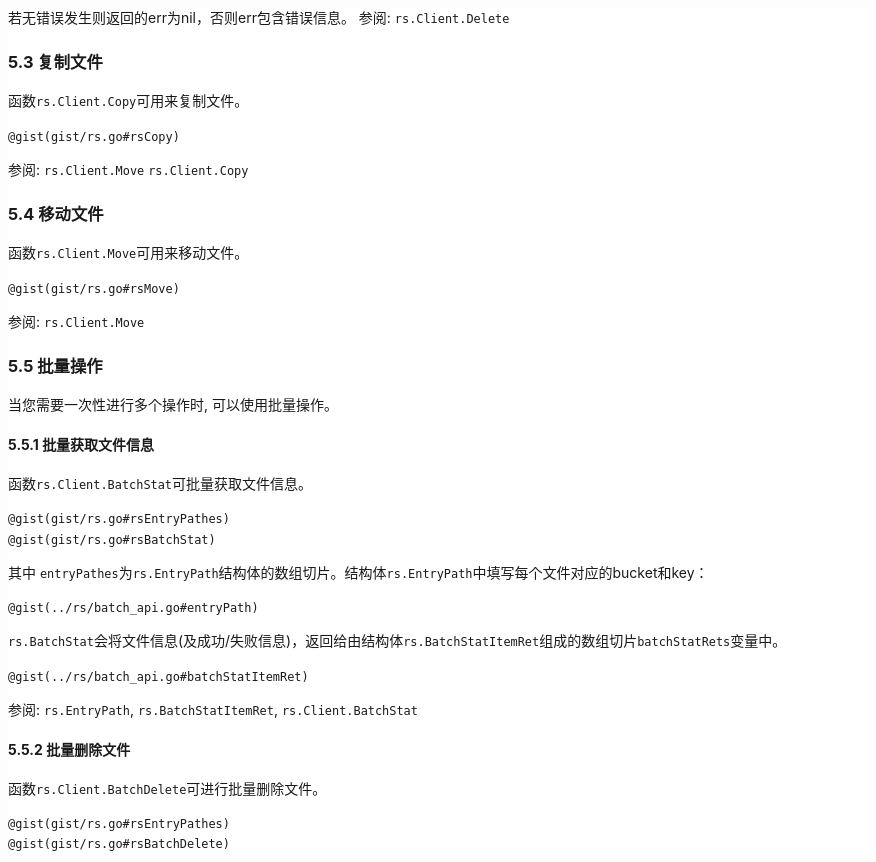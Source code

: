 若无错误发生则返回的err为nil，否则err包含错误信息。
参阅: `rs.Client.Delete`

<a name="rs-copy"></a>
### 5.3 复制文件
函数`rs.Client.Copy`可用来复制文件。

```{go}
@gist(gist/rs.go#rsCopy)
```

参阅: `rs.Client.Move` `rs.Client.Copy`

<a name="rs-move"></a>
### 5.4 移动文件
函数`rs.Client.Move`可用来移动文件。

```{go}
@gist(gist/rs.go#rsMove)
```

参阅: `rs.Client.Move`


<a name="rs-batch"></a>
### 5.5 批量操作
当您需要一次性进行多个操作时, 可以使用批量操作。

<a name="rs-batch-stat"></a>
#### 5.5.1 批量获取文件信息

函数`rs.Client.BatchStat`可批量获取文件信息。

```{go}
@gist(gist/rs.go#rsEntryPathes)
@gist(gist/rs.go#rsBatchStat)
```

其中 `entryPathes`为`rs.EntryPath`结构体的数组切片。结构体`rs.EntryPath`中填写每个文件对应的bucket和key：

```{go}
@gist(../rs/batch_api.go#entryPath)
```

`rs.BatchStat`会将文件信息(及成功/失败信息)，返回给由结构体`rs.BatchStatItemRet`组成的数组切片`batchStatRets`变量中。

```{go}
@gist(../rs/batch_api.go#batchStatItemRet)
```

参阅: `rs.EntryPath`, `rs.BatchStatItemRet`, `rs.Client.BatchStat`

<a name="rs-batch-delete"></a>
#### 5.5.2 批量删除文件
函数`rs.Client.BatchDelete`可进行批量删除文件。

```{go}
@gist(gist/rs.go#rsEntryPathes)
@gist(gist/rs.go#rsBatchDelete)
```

THE PROBLEM:
For the word "Client", return every line of the records that holds it.

ANSWER SECTION:
参阅: `rs.Client.Delete`
函数`rs.Client.Copy`可用来复制文件。
参阅: `rs.Client.Move` `rs.Client.Copy`
函数`rs.Client.Move`可用来移动文件。
参阅: `rs.Client.Move`
函数`rs.Client.BatchStat`可批量获取文件信息。
参阅: `rs.EntryPath`, `rs.BatchStatItemRet`, `rs.Client.BatchStat`
函数`rs.Client.BatchDelete`可进行批量删除文件。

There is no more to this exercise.